GREEN JR. ON THE CUSP OF 300 CAREER 3-POINT FIELD GOALS MADE
Darin Green Jr., Florida State’s second-year guard, enters the 2023-24 season with 299 career 3-point field goals made. Just one more 3-point field goal will bring him to the 300 made mark for his career. Green Jr. has showcased his prowess, making 90 or more 3-point field goals in a single season and maintaining a .374 shooting percentage from the 3-point line. Over the last two seasons, he has averaged 89 made 3-point field goals.
• Darin Green Jr. (fifth year) finished as one of three players in the ACC with 90 or more 3-point field goals made and averaged 34.1 minutes played per game.
• Over the summer Baba Miller was invited to his home country Spain in July to train with Spain’s National team as it prepared for the FIBA World Cup championships.
• Cam’Ron Fletcher (10.8 ppg and 7.5 rpg) was well on his way to an All-ACC type season before injuring his knee during the December 3 game at Virginia and missed the remainder of the season. He is looking ahead to a promising 2023-2024 season.
• Coach Hamilton commented on Darian Green’s leadership among the team stating “he is giving us more leadership, and he is challenging himself to play hard on every possession. That type of effort and enthusiasm is contagious.”
• Newcomer for Florida State Josh Nickelberry (97 career games played) is a graduate student playing 2 seasons at Louisville (2019-20, 2020-21) and averaged double-figure scoring in the last 2 seasons (10.9 ppg) at La Salle.
• Jalen Warley is ranked in the ACC’s top 10 for career steals having 78 in total and averaging 1.2 per-game career steals.
Game notes, via Kennesaw State Sports Info
• It was a successful debut for the Antonie Pettway era at Kennesaw State, as under their first-year head coach, the Owls showed they are ready to play at last year’s championship level as they raced out to a 20-4 lead less than six minutes into the opener on the way to a 47-point win over Oakland on Tuesday night.

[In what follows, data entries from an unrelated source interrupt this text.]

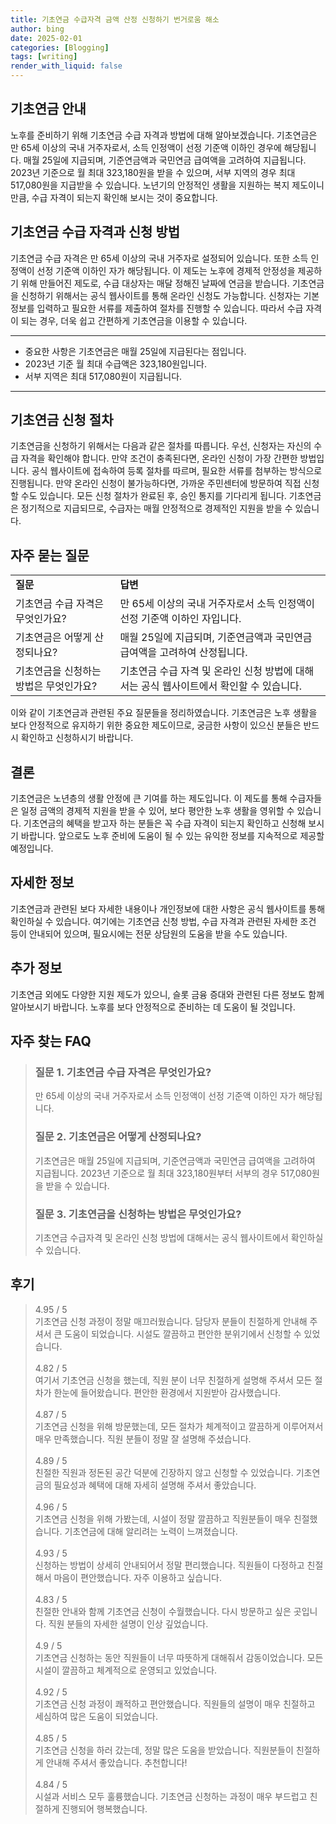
 ```yaml
---
title: 기초연금 수급자격 금액 산정 신청하기 번거로움 해소
author: bing
date: 2025-02-01
categories: [Blogging]
tags: [writing]
render_with_liquid: false
---
```



<h2 id='기초연금안내'>기초연금 안내</h2>

<p>노후를 준비하기 위해 기초연금 수급 자격과 방법에 대해 알아보겠습니다. 기초연금은 만 65세 이상의 국내 거주자로서, 소득 인정액이 선정 기준액 이하인 경우에 해당됩니다. 매월 25일에 지급되며, 기준연금액과 국민연금 급여액을 고려하여 지급됩니다. 2023년 기준으로 월 최대 323,180원을 받을 수 있으며, 서부 지역의 경우 최대 517,080원을 지급받을 수 있습니다. 노년기의 안정적인 생활을 지원하는 복지 제도이니 만큼, 수급 자격이 되는지 확인해 보시는 것이 중요합니다.</p>

<h2 id='수급자격과신청방법'>기초연금 수급 자격과 신청 방법</h2>

<p>기초연금 수급 자격은 만 65세 이상의 국내 거주자로 설정되어 있습니다. 또한 소득 인정액이 선정 기준액 이하인 자가 해당됩니다. 이 제도는 노후에 경제적 안정성을 제공하기 위해 만들어진 제도로, 수급 대상자는 매달 정해진 날짜에 연금을 받습니다. 기초연금을 신청하기 위해서는 공식 웹사이트를 통해 온라인 신청도 가능합니다. 신청자는 기본 정보를 입력하고 필요한 서류를 제출하여 절차를 진행할 수 있습니다. 따라서 수급 자격이 되는 경우, 더욱 쉽고 간편하게 기초연금을 이용할 수 있습니다.</p>

<hr />

<ul>
    <li>중요한 사항은 기초연금은 매월 25일에 지급된다는 점입니다.</li>
    <li>2023년 기준 월 최대 수급액은 323,180원입니다.</li>
    <li>서부 지역은 최대 517,080원이 지급됩니다.</li>
</ul>

<hr />

<h2 id='신청절차'>기초연금 신청 절차</h2>

<p>기초연금을 신청하기 위해서는 다음과 같은 절차를 따릅니다. 우선, 신청자는 자신의 수급 자격을 확인해야 합니다. 만약 조건이 충족된다면, 온라인 신청이 가장 간편한 방법입니다. 공식 웹사이트에 접속하여 등록 절차를 따르며, 필요한 서류를 첨부하는 방식으로 진행됩니다. 만약 온라인 신청이 불가능하다면, 가까운 주민센터에 방문하여 직접 신청할 수도 있습니다. 모든 신청 절차가 완료된 후, 승인 통지를 기다리게 됩니다. 기초연금은 정기적으로 지급되므로, 수급자는 매월 안정적으로 경제적인 지원을 받을 수 있습니다.</p>

<h2 id='자주묻는질문'>자주 묻는 질문</h2>

<table>
    <tr>
        <td><b>질문</b></td>
        <td><b>답변</b></td>
    </tr>
    <tr>
        <td>기초연금 수급 자격은 무엇인가요?</td>
        <td>만 65세 이상의 국내 거주자로서 소득 인정액이 선정 기준액 이하인 자입니다.</td>
    </tr>
    <tr>
        <td>기초연금은 어떻게 산정되나요?</td>
        <td>매월 25일에 지급되며, 기준연금액과 국민연금 급여액을 고려하여 산정됩니다.</td>
    </tr>
    <tr>
        <td>기초연금을 신청하는 방법은 무엇인가요?</td>
        <td>기초연금 수급 자격 및 온라인 신청 방법에 대해서는 공식 웹사이트에서 확인할 수 있습니다.</td>
    </tr>
</table>

<p>이와 같이 기초연금과 관련된 주요 질문들을 정리하였습니다. 기초연금은 노후 생활을 보다 안정적으로 유지하기 위한 중요한 제도이므로, 궁금한 사항이 있으신 분들은 반드시 확인하고 신청하시기 바랍니다.</p>

<h2 id='결론'>결론</h2>

<p>기초연금은 노년층의 생활 안정에 큰 기여를 하는 제도입니다. 이 제도를 통해 수급자들은 일정 금액의 경제적 지원을 받을 수 있어, 보다 평안한 노후 생활을 영위할 수 있습니다. 기초연금의 혜택을 받고자 하는 분들은 꼭 수급 자격이 되는지 확인하고 신청해 보시기 바랍니다. 앞으로도 노후 준비에 도움이 될 수 있는 유익한 정보를 지속적으로 제공할 예정입니다.</p>

<h2 id='자세한정보'>자세한 정보</h2>

<p>기초연금과 관련된 보다 자세한 내용이나 개인정보에 대한 사항은 공식 웹사이트를 통해 확인하실 수 있습니다. 여기에는 기초연금 신청 방법, 수급 자격과 관련된 자세한 조건 등이 안내되어 있으며, 필요시에는 전문 상담원의 도움을 받을 수도 있습니다.</p>

<h2 id='추가정보'>추가 정보</h2>

<p>기초연금 외에도 다양한 지원 제도가 있으니, 슬롯 금융 증대와 관련된 다른 정보도 함께 알아보시기 바랍니다. 노후를 보다 안정적으로 준비하는 데 도움이 될 것입니다.</p>


<h2 id='자주_찾는_FAQ'>자주 찾는 FAQ</h2>
<div itemscope="" itemtype="https://schema.org/FAQPage"> 
<blockquote> 
<div itemscope="" itemprop="mainEntity" itemtype="https://schema.org/Question"> 
<h3 itemprop="name">질문 1. 기초연금 수급 자격은 무엇인가요?</h3> 
<div itemscope="" itemprop="acceptedAnswer" itemtype="https://schema.org/Answer"> 
<span itemprop="text"> 
<p>만 65세 이상의 국내 거주자로서 소득 인정액이 선정 기준액 이하인 자가 해당됩니다.</p> 
</span> 
</div> 
</div> 
<div itemscope="" itemprop="mainEntity" itemtype="https://schema.org/Question"> 
<h3 itemprop="name">질문 2. 기초연금은 어떻게 산정되나요?</h3> 
<div itemscope="" itemprop="acceptedAnswer" itemtype="https://schema.org/Answer"> 
<span itemprop="text"> 
<p>기초연금은 매월 25일에 지급되며, 기준연금액과 국민연금 급여액을 고려하여 지급됩니다. 2023년 기준으로 월 최대 323,180원부터 서부의 경우 517,080원을 받을 수 있습니다.</p> 
</span> 
</div> 
</div> 
<div itemscope="" itemprop="mainEntity" itemtype="https://schema.org/Question"> 
<h3 itemprop="name">질문 3. 기초연금을 신청하는 방법은 무엇인가요?</h3> 
<div itemscope="" itemprop="acceptedAnswer" itemtype="https://schema.org/Answer"> 
<span itemprop="text"> 
<p>기초연금 수급자격 및 온라인 신청 방법에 대해서는 공식 웹사이트에서 확인하실 수 있습니다.</p> 
</span> 
</div> 
</div> 
</blockquote> 
</div>
<h2 id='후기'>후기</h2>
<div itemscope itemtype="https://schema.org/Product">
  <blockquote>
  <div itemprop="review" itemscope itemtype="https://schema.org/Review">
      <div itemprop="reviewRating" itemscope itemtype="https://schema.org/Rating"> <span itemprop="ratingValue">4.95</span> / <span itemprop="bestRating">5</span> </div>
      <span itemprop="reviewBody">기초연금 신청 과정이 정말 매끄러웠습니다. 담당자 분들이 친절하게 안내해 주셔서 큰 도움이 되었습니다. 시설도 깔끔하고 편안한 분위기에서 신청할 수 있었습니다.</span>
  </div>
  <br>
  <div itemprop="review" itemscope itemtype="https://schema.org/Review">
      <div itemprop="reviewRating" itemscope itemtype="https://schema.org/Rating"> <span itemprop="ratingValue">4.82</span> / <span itemprop="bestRating">5</span> </div>
      <span itemprop="reviewBody">여기서 기초연금 신청을 했는데, 직원 분이 너무 친절하게 설명해 주셔서 모든 절차가 한눈에 들어왔습니다. 편안한 환경에서 지원받아 감사했습니다.</span>
  </div>
  <br>
  <div itemprop="review" itemscope itemtype="https://schema.org/Review">
      <div itemprop="reviewRating" itemscope itemtype="https://schema.org/Rating"> <span itemprop="ratingValue">4.87</span> / <span itemprop="bestRating">5</span> </div>
      <span itemprop="reviewBody">기초연금 신청을 위해 방문했는데, 모든 절차가 체계적이고 깔끔하게 이루어져서 매우 만족했습니다. 직원 분들이 정말 잘 설명해 주셨습니다.</span>
  </div>
  <br>
  <div itemprop="review" itemscope itemtype="https://schema.org/Review">
      <div itemprop="reviewRating" itemscope itemtype="https://schema.org/Rating"> <span itemprop="ratingValue">4.89</span> / <span itemprop="bestRating">5</span> </div>
      <span itemprop="reviewBody">친절한 직원과 정돈된 공간 덕분에 긴장하지 않고 신청할 수 있었습니다. 기초연금의 필요성과 혜택에 대해 자세히 설명해 주셔서 좋았습니다.</span>
  </div>
  <br>
  <div itemprop="review" itemscope itemtype="https://schema.org/Review">
      <div itemprop="reviewRating" itemscope itemtype="https://schema.org/Rating"> <span itemprop="ratingValue">4.96</span> / <span itemprop="bestRating">5</span> </div>
      <span itemprop="reviewBody">기초연금 신청을 위해 가봤는데, 시설이 정말 깔끔하고 직원분들이 매우 친절했습니다. 기초연금에 대해 알리려는 노력이 느껴졌습니다.</span>
  </div>
  <br>
  <div itemprop="review" itemscope itemtype="https://schema.org/Review">
      <div itemprop="reviewRating" itemscope itemtype="https://schema.org/Rating"> <span itemprop="ratingValue">4.93</span> / <span itemprop="bestRating">5</span> </div>
      <span itemprop="reviewBody">신청하는 방법이 상세히 안내되어서 정말 편리했습니다. 직원들이 다정하고 친절해서 마음이 편안했습니다. 자주 이용하고 싶습니다.</span>
  </div>
  <br>
  <div itemprop="review" itemscope itemtype="https://schema.org/Review">
      <div itemprop="reviewRating" itemscope itemtype="https://schema.org/Rating"> <span itemprop="ratingValue">4.83</span> / <span itemprop="bestRating">5</span> </div>
      <span itemprop="reviewBody">친절한 안내와 함께 기초연금 신청이 수월했습니다. 다시 방문하고 싶은 곳입니다. 직원 분들의 자세한 설명이 인상 깊었습니다.</span>
  </div>
  <br>
  <div itemprop="review" itemscope itemtype="https://schema.org/Review">
      <div itemprop="reviewRating" itemscope itemtype="https://schema.org/Rating"> <span itemprop="ratingValue">4.9</span> / <span itemprop="bestRating">5</span> </div>
      <span itemprop="reviewBody">기초연금 신청하는 동안 직원들이 너무 따뜻하게 대해줘서 감동이었습니다. 모든 시설이 깔끔하고 체계적으로 운영되고 있었습니다.</span>
  </div>
  <br>
  <div itemprop="review" itemscope itemtype="https://schema.org/Review">
      <div itemprop="reviewRating" itemscope itemtype="https://schema.org/Rating"> <span itemprop="ratingValue">4.92</span> / <span itemprop="bestRating">5</span> </div>
      <span itemprop="reviewBody">기초연금 신청 과정이 쾌적하고 편안했습니다. 직원들의 설명이 매우 친절하고 세심하여 많은 도움이 되었습니다.</span>
  </div>
  <br>
  <div itemprop="review" itemscope itemtype="https://schema.org/Review">
      <div itemprop="reviewRating" itemscope itemtype="https://schema.org/Rating"> <span itemprop="ratingValue">4.85</span> / <span itemprop="bestRating">5</span> </div>
      <span itemprop="reviewBody">기초연금 신청을 하러 갔는데, 정말 많은 도움을 받았습니다. 직원분들이 친절하게 안내해 주셔서 좋았습니다. 추천합니다!</span>
  </div>
  <br>
  <div itemprop="review" itemscope itemtype="https://schema.org/Review">
      <div itemprop="reviewRating" itemscope itemtype="https://schema.org/Rating"> <span itemprop="ratingValue">4.84</span> / <span itemprop="bestRating">5</span> </div>
      <span itemprop="reviewBody">시설과 서비스 모두 훌륭했습니다. 기초연금 신청하는 과정이 매우 부드럽고 친절하게 진행되어 행복했습니다.</span>
  </div>
  </blockquote>
</div>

• For the first time in school history, the Owls enter the season with a target on their backs, coming off the first-ever winning season in the school’s Division I history. KSU finished off 2022-23 with a 26-9 overall mark, shattering the previous record for most wins in a season by 12 (14). The Owls also won the first-ever Atlantic Sun Conference regular season and tournament titles in school history, while reaching the NCAA Tournament for the first time at the Division I level as well.
• Pettway took over as the Owls coach in April of this year, and is in his first year as a head coach after spending the past 15 years on the Alabama coaching staff. He quickly got the Owls ready for a title defense after bringing in a four-member freshmen class that ranked in the top 65 in the nation and easily was the top in the ASUN. Highlighting the class was four-star recruit RJ Johnson.
• In addition, Pettway brought in four Division I transfers in Rongie Gordon (UAB), Jamel King (West Virginia), Delaney Heard (Alabama) and Jusaun Holt (Georgia).
• KSU is looking for its first win over a Power 5 team in 13 years, and its second-ever when it takes on the Seminoles on Friday night. Though the Owls are 1-10 all-time against the ACC, they posted a school record 10 road victories a season ago, and held leads late in the second half at both Indiana and VCU. The Owls’ last Power 5 win was 80-63 at home over Georgia Tech on Nov. 15, 2010.